WHAT IS NEEDED
Reproduce exactly the lines of the material beneath, from the line that contains "No. of Telescope" to the line that contains "Risque de base", both included, and no other lines.
Top of RECORD EXTRACTS
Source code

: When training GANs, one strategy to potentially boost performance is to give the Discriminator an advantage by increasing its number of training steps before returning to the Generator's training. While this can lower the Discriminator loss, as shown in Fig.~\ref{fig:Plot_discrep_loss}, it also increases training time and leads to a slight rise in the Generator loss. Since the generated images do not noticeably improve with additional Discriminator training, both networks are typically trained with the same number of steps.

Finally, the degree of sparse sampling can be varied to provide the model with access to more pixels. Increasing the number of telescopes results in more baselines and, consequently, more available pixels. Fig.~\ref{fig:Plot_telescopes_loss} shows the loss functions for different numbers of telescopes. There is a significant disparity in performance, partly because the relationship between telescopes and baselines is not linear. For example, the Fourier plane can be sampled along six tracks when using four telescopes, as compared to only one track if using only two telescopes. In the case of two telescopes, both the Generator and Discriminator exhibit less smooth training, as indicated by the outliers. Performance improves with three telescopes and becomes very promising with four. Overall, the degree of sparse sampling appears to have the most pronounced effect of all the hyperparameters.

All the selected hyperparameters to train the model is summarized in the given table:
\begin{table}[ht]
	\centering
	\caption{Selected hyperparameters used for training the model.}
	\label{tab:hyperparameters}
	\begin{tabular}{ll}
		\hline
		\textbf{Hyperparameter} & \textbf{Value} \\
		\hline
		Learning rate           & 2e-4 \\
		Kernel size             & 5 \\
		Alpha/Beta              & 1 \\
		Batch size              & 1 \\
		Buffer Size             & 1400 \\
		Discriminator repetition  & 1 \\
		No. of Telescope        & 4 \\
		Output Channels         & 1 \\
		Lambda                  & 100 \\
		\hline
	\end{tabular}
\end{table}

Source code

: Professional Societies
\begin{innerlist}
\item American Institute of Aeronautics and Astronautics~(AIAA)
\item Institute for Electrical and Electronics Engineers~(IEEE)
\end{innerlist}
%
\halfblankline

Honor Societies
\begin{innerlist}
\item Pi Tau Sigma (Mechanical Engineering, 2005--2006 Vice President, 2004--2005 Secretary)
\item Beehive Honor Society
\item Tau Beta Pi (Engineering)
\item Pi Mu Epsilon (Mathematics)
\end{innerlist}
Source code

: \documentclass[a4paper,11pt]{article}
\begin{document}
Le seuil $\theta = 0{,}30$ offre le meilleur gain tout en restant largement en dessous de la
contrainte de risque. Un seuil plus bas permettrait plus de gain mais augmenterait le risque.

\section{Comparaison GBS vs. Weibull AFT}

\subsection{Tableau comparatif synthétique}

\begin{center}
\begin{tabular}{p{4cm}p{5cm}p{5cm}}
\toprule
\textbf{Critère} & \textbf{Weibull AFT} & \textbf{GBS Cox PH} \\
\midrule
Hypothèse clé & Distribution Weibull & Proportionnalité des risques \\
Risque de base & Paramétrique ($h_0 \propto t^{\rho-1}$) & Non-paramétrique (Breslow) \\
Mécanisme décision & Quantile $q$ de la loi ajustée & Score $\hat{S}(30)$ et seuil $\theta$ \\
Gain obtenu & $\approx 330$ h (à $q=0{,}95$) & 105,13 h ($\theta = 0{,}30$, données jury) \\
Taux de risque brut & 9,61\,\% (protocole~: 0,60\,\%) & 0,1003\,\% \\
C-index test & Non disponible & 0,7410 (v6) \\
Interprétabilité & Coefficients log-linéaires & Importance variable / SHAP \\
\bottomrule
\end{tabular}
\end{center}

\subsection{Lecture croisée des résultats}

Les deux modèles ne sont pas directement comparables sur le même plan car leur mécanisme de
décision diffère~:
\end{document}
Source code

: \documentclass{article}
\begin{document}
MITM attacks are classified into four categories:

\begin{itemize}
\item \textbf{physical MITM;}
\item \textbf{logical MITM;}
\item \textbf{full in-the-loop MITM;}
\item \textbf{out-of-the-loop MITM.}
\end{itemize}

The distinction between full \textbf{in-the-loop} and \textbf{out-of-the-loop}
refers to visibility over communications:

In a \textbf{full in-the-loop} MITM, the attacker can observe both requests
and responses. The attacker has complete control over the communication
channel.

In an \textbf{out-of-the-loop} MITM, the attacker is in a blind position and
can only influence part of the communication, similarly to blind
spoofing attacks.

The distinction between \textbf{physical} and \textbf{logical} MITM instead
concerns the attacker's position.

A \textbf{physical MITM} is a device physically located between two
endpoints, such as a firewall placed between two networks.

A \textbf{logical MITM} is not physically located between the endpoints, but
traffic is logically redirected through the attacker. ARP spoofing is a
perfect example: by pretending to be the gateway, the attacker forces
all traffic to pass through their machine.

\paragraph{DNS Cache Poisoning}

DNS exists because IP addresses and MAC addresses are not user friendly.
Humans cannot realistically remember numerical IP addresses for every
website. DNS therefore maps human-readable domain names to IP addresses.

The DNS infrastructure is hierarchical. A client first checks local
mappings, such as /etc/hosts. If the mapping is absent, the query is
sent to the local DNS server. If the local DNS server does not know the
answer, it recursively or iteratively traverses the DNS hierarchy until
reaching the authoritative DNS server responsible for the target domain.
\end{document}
Bottom of RECORD EXTRACTS
RESPONSE TO THE TASK
		No. of Telescope        & 4 \\
		Output Channels         & 1 \\
		Lambda                  & 100 \\
		\hline
	\end{tabular}
\end{table}

Source code

: Professional Societies
\begin{innerlist}
\item American Institute of Aeronautics and Astronautics~(AIAA)
\item Institute for Electrical and Electronics Engineers~(IEEE)
\end{innerlist}
%
\halfblankline

Honor Societies
\begin{innerlist}
\item Pi Tau Sigma (Mechanical Engineering, 2005--2006 Vice President, 2004--2005 Secretary)
\item Beehive Honor Society
\item Tau Beta Pi (Engineering)
\item Pi Mu Epsilon (Mathematics)
\end{innerlist}
Source code

: \documentclass[a4paper,11pt]{article}
\begin{document}
Le seuil $\theta = 0{,}30$ offre le meilleur gain tout en restant largement en dessous de la
contrainte de risque. Un seuil plus bas permettrait plus de gain mais augmenterait le risque.

\section{Comparaison GBS vs. Weibull AFT}

\subsection{Tableau comparatif synthétique}

\begin{center}
\begin{tabular}{p{4cm}p{5cm}p{5cm}}
\toprule
\textbf{Critère} & \textbf{Weibull AFT} & \textbf{GBS Cox PH} \\
\midrule
Hypothèse clé & Distribution Weibull & Proportionnalité des risques \\
Risque de base & Paramétrique ($h_0 \propto t^{\rho-1}$) & Non-paramétrique (Breslow) \\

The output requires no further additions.